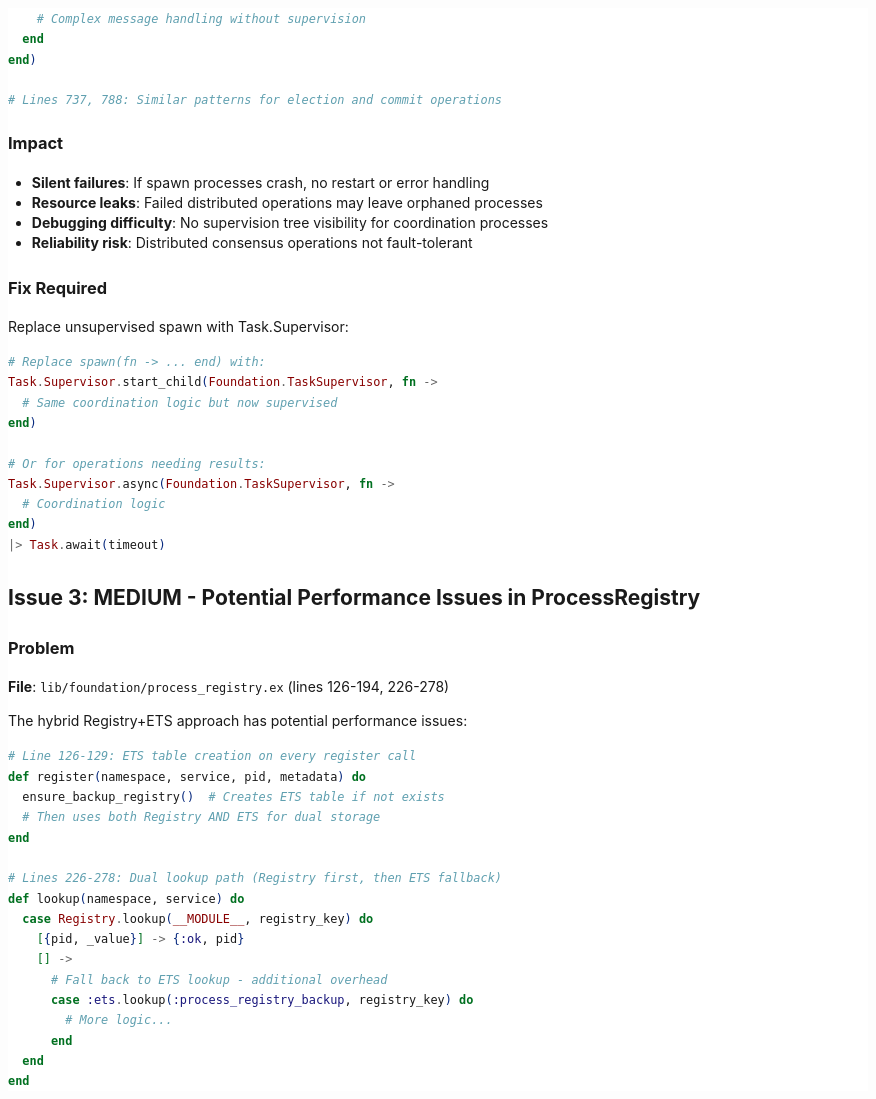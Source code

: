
 ```elixir
    # Complex message handling without supervision
  end
end)

# Lines 737, 788: Similar patterns for election and commit operations
```

### Impact
- **Silent failures**: If spawn processes crash, no restart or error handling
- **Resource leaks**: Failed distributed operations may leave orphaned processes
- **Debugging difficulty**: No supervision tree visibility for coordination processes
- **Reliability risk**: Distributed consensus operations not fault-tolerant

### Fix Required
Replace unsupervised spawn with Task.Supervisor:
```elixir
# Replace spawn(fn -> ... end) with:
Task.Supervisor.start_child(Foundation.TaskSupervisor, fn ->
  # Same coordination logic but now supervised
end)

# Or for operations needing results:
Task.Supervisor.async(Foundation.TaskSupervisor, fn ->
  # Coordination logic
end)
|> Task.await(timeout)
```

## Issue 3: MEDIUM - Potential Performance Issues in ProcessRegistry

### Problem
**File**: `lib/foundation/process_registry.ex` (lines 126-194, 226-278)

The hybrid Registry+ETS approach has potential performance issues:

```elixir
# Line 126-129: ETS table creation on every register call
def register(namespace, service, pid, metadata) do
  ensure_backup_registry()  # Creates ETS table if not exists
  # Then uses both Registry AND ETS for dual storage
end

# Lines 226-278: Dual lookup path (Registry first, then ETS fallback)
def lookup(namespace, service) do
  case Registry.lookup(__MODULE__, registry_key) do
    [{pid, _value}] -> {:ok, pid}
    [] ->
      # Fall back to ETS lookup - additional overhead
      case :ets.lookup(:process_registry_backup, registry_key) do
        # More logic...
      end
  end
end
```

- - - -

From the records above, copy each line where the word "Task" can be found.

■ REPLY TO THE EXERCISE ■
Replace unsupervised spawn with Task.Supervisor:
Task.Supervisor.start_child(Foundation.TaskSupervisor, fn ->
Task.Supervisor.async(Foundation.TaskSupervisor, fn ->
|> Task.await(timeout)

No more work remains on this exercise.